I guess I'm the "odd man out" on this issue.

When I read forums in which so many posts are negative and nit-picking about the continuation of established tropes in Epic Fantasy, I have to wonder if those who complain about the ever-present components of what makes this genre what it is, have simply read too much of it.  Perhaps -- for their future enjoyment of the genre -- it's time for those who are tired of what constitutes classic Epic Fantasy to try a different genre for three or four years.  As the saying goes..."distance makes the heart grow fonder".

I realize it's easy to become jaded and unimpressed with almost any aspect of our lives.  I absolutely love sushi, but if I have it too often -- I'm talking about two or three times a week -- the excitement and fun of going to a sushi bar no longer holds the  same level of enjoyment.  So I understand the sentiment of "enough is enough".  Of course, if that were to happen, I'd find a different type of restaurant.  I wouldn't malign sushi for being what it is.

I have been reading epic fantasy for nearly forty years, and I do so for the tropes I assume will be there, to experience each new author's variation on those beloved tropes that got me hooked on epic fantasy in the first place -- by far, my genre of choice.  I don't mind reading something different, like Patrick Rothfuss' THE NAME OF THE WIND, or Scott Lynch's THE LIES OF LOCKE LAMORA.  They were very enjoyable reads.  But when I seek to satisfy my obsession with classic Epic Fantasy, I return to authors who give me the necessary tropes.  If I don't find those expected standards in a novel prior to the end, then I feel quite disappointed -- even cheated.

Whether the subject matter is Epic Fantasy, Science Fiction, mystery, romance, historical, biography, or any other genre -- if you are growing tired of it, then perhaps you need a break.  Try reading other genres for a few years.  I might allow the magic of Epic fantasy to return when you start reading it again.

But what do I know?  I'm just a hermit in the woods.

My best to you all.


----------



## BWFoster78

Ronald,

I think you're probably right.

Over at another forum, "lessons learned" posts are quite popular.
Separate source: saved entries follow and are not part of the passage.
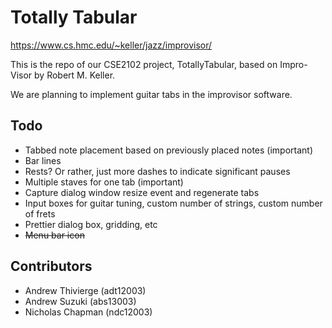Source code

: # Totally Tabular

https://www.cs.hmc.edu/~keller/jazz/improvisor/

This is the repo of our CSE2102 project, TotallyTabular, based on Impro-Visor by Robert M. Keller.

We are planning to implement guitar tabs in the improvisor software.

## Todo

* Tabbed note placement based on previously placed notes (important)
* Bar lines
* Rests? Or rather, just more dashes to indicate significant pauses
* Multiple staves for one tab (important)
* Capture dialog window resize event and regenerate tabs
* Input boxes for guitar tuning, custom number of strings, custom number of frets
* Prettier dialog box, gridding, etc
* ~~Menu bar icon~~

## Contributors

* Andrew Thivierge (adt12003)
* Andrew Suzuki (abs13003)
* Nicholas Chapman (ndc12003)
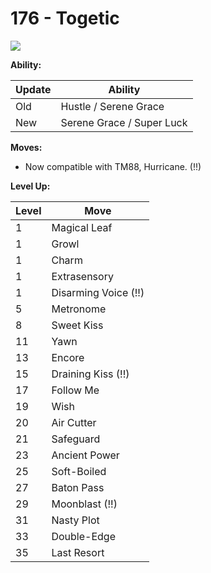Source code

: # 176 - Togetic
![][176]

**Ability:**

Update | Ability
---    | ---
Old    | Hustle / Serene Grace
New    | Serene Grace / Super Luck

**Moves:**

 - Now compatible with TM88, Hurricane. (!!)

**Level Up:**

Level | Move
---   | ---
  1   | Magical Leaf
  1   | Growl
  1   | Charm
  1   | Extrasensory
  1   | Disarming Voice (!!)
  5   | Metronome
  8   | Sweet Kiss
 11   | Yawn
 13   | Encore
 15   | Draining Kiss (!!)
 17   | Follow Me
 19   | Wish
 20   | Air Cutter
 21   | Safeguard
 23   | Ancient Power
 25   | Soft-Boiled
 27   | Baton Pass
 29   | Moonblast (!!)
 31   | Nasty Plot
 33   | Double-Edge
 35   | Last Resort



[176]: /img/pokemon/176.png

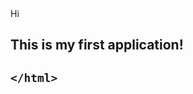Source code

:<!DOCTYPE html>
  <html>
    Hi
  <head>
<title>Hello!</title>
  </head>

  <body>
    <h2>This is my first application!<h2/>
         <!--this is  a comment-->
    </body>
   
    </html>
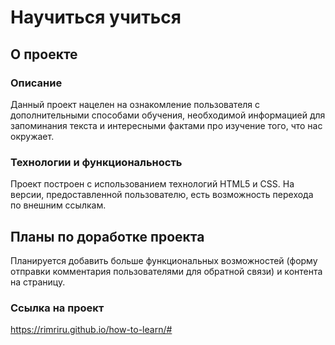 # Научиться учиться

## О проекте

### Описание
  Данный проект нацелен на ознакомление пользователя с дополнительными способами обучения, необходимой информацией для запоминания текста и интересными фактами про изучение того, что нас окружает.

### Технологии и функциональность
  Проект построен с использованием технологий HTML5 и CSS. На версии, предоставленной пользователю, есть возможность перехода по внешним ссылкам.

## Планы по доработке проекта
  Планируется добавить больше функциональных возможностей (форму отправки комментария пользователями для обратной связи) и контента на страницу.

### Ссылка на проект
  https://rimriru.github.io/how-to-learn/#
You know the type - "Hey, I've started publishing a year ago, and this is what I wish I'd known then:"

One of the main lessons learned that's repeated over and over is that, if you want to sell books, you have to give the readers what they expect. Not incorporating the standard tropes is heralded as a big reason for the failure of many a novel.


----------



## Steerpike

@BWFoster I think it is largely down to the skill of the author as well. A lot of readers really like innovative books that break boundaries and blaze new paths, etc. And there are some very good such works that have done well with readers. The problem is, it is not easy to go that route, so if you're going to do it your skill as a writer has to be all the greater because whatever new path you're blazing you have to be able to make it work. For a lot of writers, I suspect going with the standard tropes is going to help them because they've got decades of work that has been done for them within the genre. If you take readers out of that comfort zone, you have to be really good at what you're doing.


----------



## BWFoster78

> @BWFoster I think it is largely down to the skill of the author as well.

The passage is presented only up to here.